The Court’s conclusion that any discrimination can be objectively justified is most difficult to counter. If A’s case proceeds to the Court of Appeal, this will be the most likely reason for her appeal to fail. NHS arrangements for funding and the provision of services are complex and largely fall outside judicial expertise. Making a residency exception for Northern Irish women would set a significant precedent for people to assert their right to access expensive or controversial treatments not provided in their State or Primary Care Trust.

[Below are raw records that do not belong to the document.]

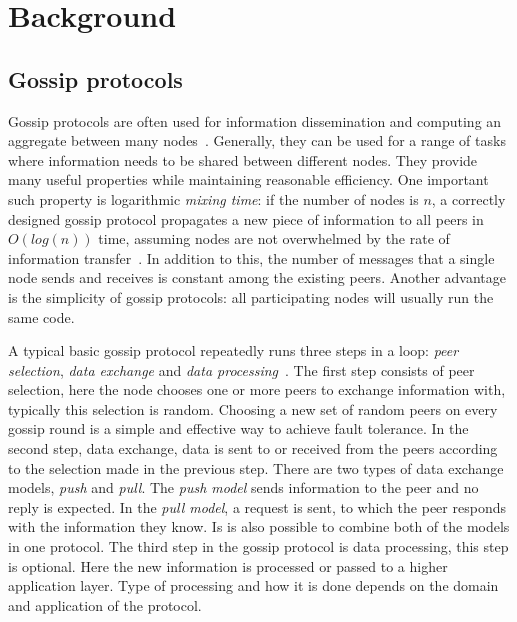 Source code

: \section{Background}

\subsection{Gossip protocols}
\label{gossip}

Gossip protocols are often used for information dissemination and computing an aggregate between many nodes~\cite{Birm07}. Generally, they can be used for a range of tasks where information needs to be shared between different nodes.
They provide many useful properties while maintaining reasonable efficiency.
One important such property is logarithmic \emph{mixing time}: if the number of nodes is $n$, a correctly designed gossip protocol propagates a new piece of information to all peers in $O(log(n))$ time, assuming nodes are not overwhelmed by the rate of information transfer~\cite{Birm07}.
In addition to this, the number of messages that a single node sends and receives is constant among the existing peers. Another advantage is the simplicity of gossip protocols: all participating nodes will usually run the same code.

A typical basic gossip protocol repeatedly runs three steps in a loop: \emph{peer selection}, \emph{data exchange} and \emph{data processing}~\cite{Kerm07}.
The first step consists of peer selection, here the node chooses one or more peers to exchange information with, typically this selection is random. Choosing a new set of random peers on every gossip round is a simple and effective way to achieve fault tolerance.
In the second step, data exchange, data is sent to or received from the peers according to the selection made in the previous step. There are two types of data exchange models, \emph{push} and \emph{pull}. The \emph{push model} sends information to the peer and no reply is expected. In the \emph{pull model}, a request is sent, to which the peer responds with the information they know. Is is also possible to combine both of the models in one protocol.
The third step in the gossip protocol is data processing, this step is optional. Here the new information is processed or passed to a higher application layer. Type of processing and how it is done depends on the domain and application of the protocol.

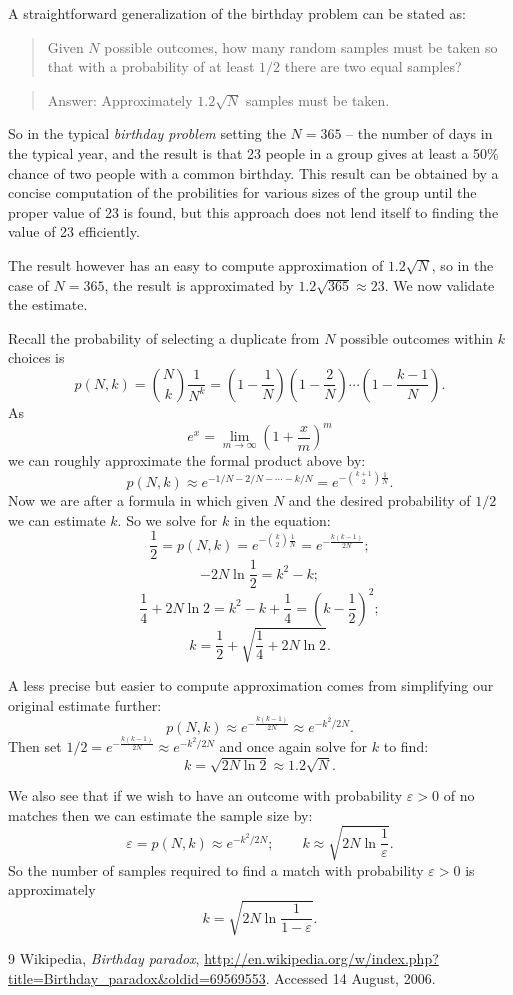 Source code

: \documentclass[12pt]{article}
\begin{document}
A straightforward generalization of the birthday problem can be stated as:
\begin{quote}
Given $N$ possible outcomes, how many random samples must be taken so that with a probability of at least $1/2$ there are two equal samples?
\end{quote}
\begin{quote}
Answer: Approximately $1.2\sqrt{N}$ samples must be taken.
\end{quote}

So in the typical \emph{birthday problem} setting the $N=365$ -- the number of days in the typical year, and the result is that 23 people in a group gives at least a 50\% chance of two people with a common birthday.  This result can be obtained by a concise computation of the probilities for various sizes of the group until the proper value of 23 is found, but this approach does not lend itself to finding the value of 23 efficiently.  

The result however has an easy to compute approximation of $1.2\sqrt{N}$, so in the case of $N=365$, the result is approximated by $1.2\sqrt{365}\approx 23$.  We now validate the estimate.

Recall the probability of selecting a duplicate from $N$ possible outcomes within $k$ choices is
\[p(N,k)=\binom{N}{k}\frac{1}{N^k}
=\left(1-\frac{1}{N}\right)\left(1-\frac{2}{N}\right)
\cdots\left(1-\frac{k-1}{N}\right).\]
As 
\[e^x=\lim_{m\rightarrow \infty}\left( 1+ \frac{x}{m}\right)^{m}\]
we can roughly approximate the formal product above by:
\[p(N,k)\approx e^{-1/N-2/N-\cdots - k/N}=e^{-\binom{k+1}{2}\frac{1}{N}}.\]
Now we are after a formula in which given $N$ and the desired probability of $1/2$ we can estimate $k$.  So we solve for $k$ in the equation:
\[\frac{1}{2}=p(N,k)=e^{-\binom{k}{2}\frac{1}{N}}=e^{-\frac{k(k-1)}{2N}};\]
\[-2N\ln \frac{1}{2} = k^2-k;\]
\[\frac{1}{4}+2N\ln 2 = k^2-k+\frac{1}{4}=\left( k-\frac{1}{2}\right)^2;\]
\begin{equation}\label{eq:2}
k=\frac{1}{2}+\sqrt{\frac{1}{4}+2N\ln 2}.
\end{equation}

A less precise but easier to compute approximation comes from simplifying our original estimate further:
\[p(N,k)\approx e^{-\frac{k(k-1)}{2N}}\approx e^{-k^2/2N}.\]
Then set $\displaystyle 1/2=e^{-\frac{k(k-1)}{2N}}\approx e^{-k^2/2N}$ and once
again solve for $k$ to find:
\[k=\sqrt{2N \ln 2}\approx 1.2\sqrt{N}.\]

We also see that if we wish to have an outcome with probability $\varepsilon>0$ of no matches then we can estimate the sample size by:
\[\varepsilon=p(N,k)\approx e^{-k^2/2N};\qquad k\approx \sqrt{2N \ln \frac{1}{\varepsilon}}.\]
So the number of samples required to find a match with probability $\varepsilon>0$ is approximately
\[k=\sqrt{2N \ln \frac{1}{1-\varepsilon}}.\]

\begin{thebibliography}{9}
Wikipedia, \emph{Birthday paradox}, 
\url{http://en.wikipedia.org/w/index.php?title=Birthday_paradox&oldid=69569553}.  Accessed 14 August, 2006.
\end{thebibliography}
\end{document}
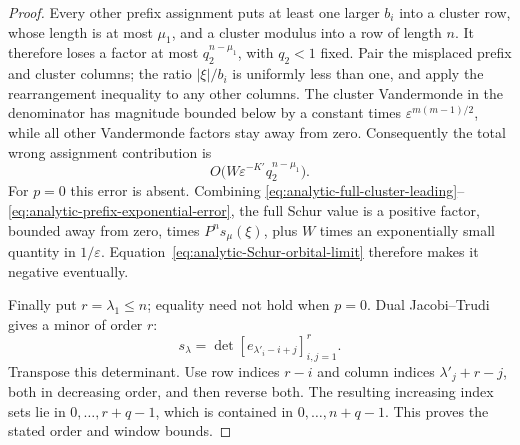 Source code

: \begin{proof}
Every other prefix assignment puts at least one larger $b_i$ into a
cluster row, whose length is at most $\mu_1$, and a cluster modulus
into a row of length $n$. It therefore loses a factor at most
$q_2^{n-\mu_1}$, with $q_2<1$ fixed. Pair the misplaced prefix and
cluster columns; the ratio $|\xi|/b_i$ is uniformly less than one,
and apply the rearrangement inequality to any other columns.
The cluster Vandermonde in the denominator has magnitude bounded
below by a constant times $\varepsilon^{m(m-1)/2}$, while all other
Vandermonde factors stay away from zero. Consequently the total wrong
assignment contribution is
\begin{equation}\label{eq:analytic-prefix-exponential-error}
                   O\bigl(W\varepsilon^{-K'}q_2^{n-\mu_1}\bigr).
\end{equation}
For $p=0$ this error is absent. Combining
\eqref{eq:analytic-full-cluster-leading}--\eqref{eq:analytic-prefix-exponential-error},
the full Schur value is a positive factor, bounded away from zero,
times $P^n s_\mu(\xi)$, plus $W$ times an exponentially small quantity
in $1/\varepsilon$. Equation~\eqref{eq:analytic-Schur-orbital-limit}
therefore makes it negative eventually.

Finally put $r=\lambda_1\le n$; equality need not hold when $p=0$.
Dual Jacobi--Trudi gives a minor of order $r$:
\[
                     s_\lambda=\det[e_{\lambda'_i-i+j}]_{i,j=1}^r.
\]
Transpose this determinant. Use row indices $r-i$ and column indices
$\lambda'_j+r-j$, both in decreasing order, and then reverse both.
The resulting increasing index sets lie in $0,\ldots,r+q-1$,
which is contained in $0,\ldots,n+q-1$.
This proves the stated order and window bounds.
\end{proof}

The decision which the High Court reached does not rest easily. It seems fundamentally unfair that a reproductive right long established in and enjoyed by women in every other country of the United Kingdom be logistically and financially restricted for those in Northern Ireland on relatively technical legal grounds. The alternative, however, requires the Court to make decisions which go to the core of highly contentious political matters: abortion, devolution and the NHS. The risks and ramifications of such decisions could be extensive. In this context, it is unsurprising that the High Court has chosen to uphold the status quo.